◆ WHAT THE EXERCISE ASKS
One line in the listing below contains "<p><strong>Get a Sample". Repeat that line and each line after it exactly, ending with the last one.

◆ PROVIDED RECORDS
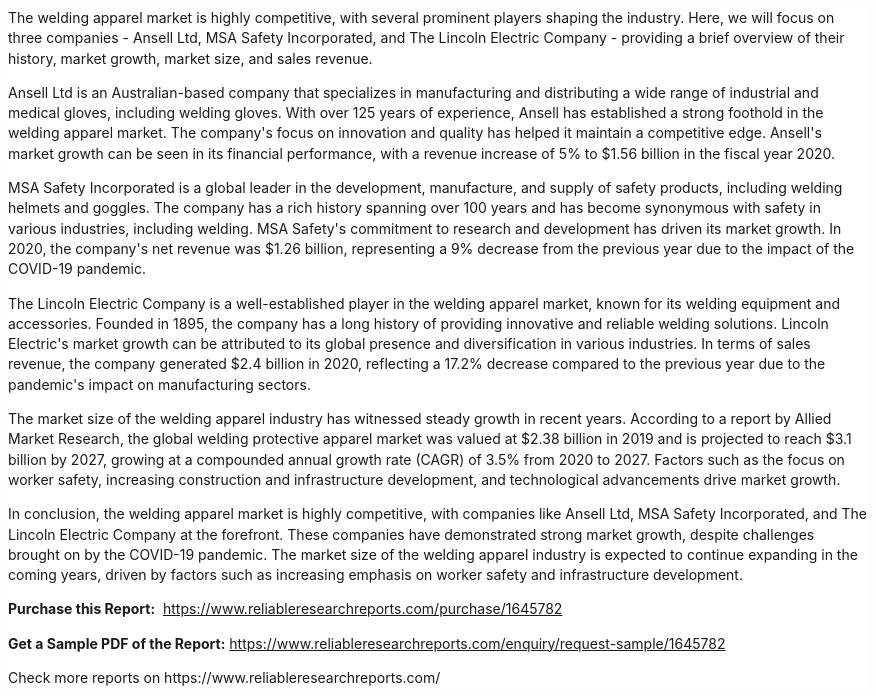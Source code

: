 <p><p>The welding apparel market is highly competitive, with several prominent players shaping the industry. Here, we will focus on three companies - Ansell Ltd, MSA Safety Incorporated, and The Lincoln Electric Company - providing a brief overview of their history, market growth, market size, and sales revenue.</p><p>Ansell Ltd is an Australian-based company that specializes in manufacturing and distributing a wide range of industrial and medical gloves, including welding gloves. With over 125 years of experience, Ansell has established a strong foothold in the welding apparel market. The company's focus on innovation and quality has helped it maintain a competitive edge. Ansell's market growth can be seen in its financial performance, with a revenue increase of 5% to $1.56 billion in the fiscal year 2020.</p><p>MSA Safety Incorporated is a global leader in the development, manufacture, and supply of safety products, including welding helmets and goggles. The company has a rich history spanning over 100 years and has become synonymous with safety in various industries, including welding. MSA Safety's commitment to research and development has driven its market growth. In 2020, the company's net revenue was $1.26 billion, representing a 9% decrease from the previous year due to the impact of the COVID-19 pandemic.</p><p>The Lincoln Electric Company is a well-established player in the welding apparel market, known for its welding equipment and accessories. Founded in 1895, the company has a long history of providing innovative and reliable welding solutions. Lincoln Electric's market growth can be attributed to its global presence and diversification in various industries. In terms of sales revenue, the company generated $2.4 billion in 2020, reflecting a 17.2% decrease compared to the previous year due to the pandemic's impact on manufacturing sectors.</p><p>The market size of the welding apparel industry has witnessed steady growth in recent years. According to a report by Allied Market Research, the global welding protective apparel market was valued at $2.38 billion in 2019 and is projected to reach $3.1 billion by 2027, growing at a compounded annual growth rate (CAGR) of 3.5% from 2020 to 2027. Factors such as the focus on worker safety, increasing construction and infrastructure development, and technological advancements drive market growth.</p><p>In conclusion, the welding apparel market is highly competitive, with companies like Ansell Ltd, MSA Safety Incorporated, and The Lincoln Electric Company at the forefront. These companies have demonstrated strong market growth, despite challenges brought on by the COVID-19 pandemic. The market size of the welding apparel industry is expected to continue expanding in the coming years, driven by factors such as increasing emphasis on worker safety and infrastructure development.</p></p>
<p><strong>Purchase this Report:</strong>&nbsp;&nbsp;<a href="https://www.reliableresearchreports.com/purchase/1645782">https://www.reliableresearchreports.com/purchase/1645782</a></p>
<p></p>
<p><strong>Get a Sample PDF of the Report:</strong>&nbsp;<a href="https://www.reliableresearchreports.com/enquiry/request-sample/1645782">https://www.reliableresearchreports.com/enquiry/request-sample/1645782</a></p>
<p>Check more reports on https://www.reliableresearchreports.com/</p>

◆ SOLUTION TO THIS EXERCISE
<p><strong>Get a Sample PDF of the Report:</strong>&nbsp;<a href="https://www.reliableresearchreports.com/enquiry/request-sample/1645782">https://www.reliableresearchreports.com/enquiry/request-sample/1645782</a></p>
<p>Check more reports on https://www.reliableresearchreports.com/</p>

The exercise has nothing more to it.